For the last 26 years, Colochita’s days have started before the sun.
In some ways, it is harder to get up now than it used to be—she is older, and has spent more than two decades doing the kind of hard work that wears a body down.
But in other ways, it’s easier. She sleeps and wakes at times that have come to seem natural, even when the exhaustion feels like an extra body she has to lug around along with everything else: the heavy thermos of steaming atol de elote, the stacks of Styrofoam cups, the dozens of pupusas or taquitos, the pastelitos, everything loaded into her small four-wheeled cart.
“The body gets used to being like this, like an animal,” she tells DCist in Spanish. “If I sleep until eight, I don’t feel good anymore. I feel sick.”
Colochita’s legal name is María Isabel Guevarra, but nobody calls her that. Everyone knows her by the name she gave herself, a reference to the curls in her hair. Soon, she will turn 62 years old. She has been in the United States for 27 or 28 years now—long enough that she doesn’t exactly remember.
For almost all of that time, Colochita has sold food on the sidewalk in Mount Pleasant and Columbia Heights. She calls herself the abuela of all the other vendors, insisting that when she started hawking mangoes from a small cart on Mount Pleasant Street in the early 1990s, she was the only person in the city selling food on the sidewalk.

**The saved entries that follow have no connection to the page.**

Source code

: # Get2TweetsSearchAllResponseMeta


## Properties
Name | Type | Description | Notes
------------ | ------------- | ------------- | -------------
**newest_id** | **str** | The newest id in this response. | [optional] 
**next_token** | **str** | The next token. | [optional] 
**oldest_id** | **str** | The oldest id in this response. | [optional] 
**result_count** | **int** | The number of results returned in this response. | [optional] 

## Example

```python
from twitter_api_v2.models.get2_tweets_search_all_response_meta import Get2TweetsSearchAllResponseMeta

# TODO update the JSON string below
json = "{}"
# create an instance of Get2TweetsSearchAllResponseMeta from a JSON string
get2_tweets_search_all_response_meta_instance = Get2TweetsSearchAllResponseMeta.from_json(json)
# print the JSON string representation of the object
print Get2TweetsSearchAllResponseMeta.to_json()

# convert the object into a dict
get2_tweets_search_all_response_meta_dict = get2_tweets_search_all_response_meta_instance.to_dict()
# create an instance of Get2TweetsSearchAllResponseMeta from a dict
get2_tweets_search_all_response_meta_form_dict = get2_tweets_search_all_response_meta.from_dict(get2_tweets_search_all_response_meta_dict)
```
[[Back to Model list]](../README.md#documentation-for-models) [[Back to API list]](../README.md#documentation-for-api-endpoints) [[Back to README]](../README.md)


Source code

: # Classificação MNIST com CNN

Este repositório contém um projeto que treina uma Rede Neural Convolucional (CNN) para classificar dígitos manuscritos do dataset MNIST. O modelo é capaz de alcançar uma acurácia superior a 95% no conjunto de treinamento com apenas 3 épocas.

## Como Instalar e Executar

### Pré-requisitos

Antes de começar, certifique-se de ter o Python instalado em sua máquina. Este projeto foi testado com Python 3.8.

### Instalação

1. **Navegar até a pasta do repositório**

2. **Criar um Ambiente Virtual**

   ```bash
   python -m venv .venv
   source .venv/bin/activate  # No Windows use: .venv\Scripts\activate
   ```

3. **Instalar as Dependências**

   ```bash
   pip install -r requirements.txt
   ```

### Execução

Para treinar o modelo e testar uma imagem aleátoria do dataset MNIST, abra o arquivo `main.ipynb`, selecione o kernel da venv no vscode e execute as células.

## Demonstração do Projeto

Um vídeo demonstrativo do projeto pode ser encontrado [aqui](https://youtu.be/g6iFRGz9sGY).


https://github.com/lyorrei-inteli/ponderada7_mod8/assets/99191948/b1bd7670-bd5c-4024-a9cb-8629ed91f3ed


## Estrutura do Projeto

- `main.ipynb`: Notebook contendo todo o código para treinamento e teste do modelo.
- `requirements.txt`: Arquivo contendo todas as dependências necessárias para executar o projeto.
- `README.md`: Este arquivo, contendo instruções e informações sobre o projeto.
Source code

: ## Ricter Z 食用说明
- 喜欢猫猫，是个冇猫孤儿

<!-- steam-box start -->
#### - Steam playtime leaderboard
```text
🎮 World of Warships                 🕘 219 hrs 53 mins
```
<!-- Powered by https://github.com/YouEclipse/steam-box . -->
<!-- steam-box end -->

These days, Colochita usually sells in the same place, on a strip of sidewalk near a school in Columbia Heights where foot traffic is constant for most of the day. She has sold there for years, long enough that people passing by expect her, know her by name. “Whether it’s snowing, whether it’s cold, whether it’s hot. However it is that day,” she says, gesturing up at the sky and then down at her feet. “I’m always standing here.”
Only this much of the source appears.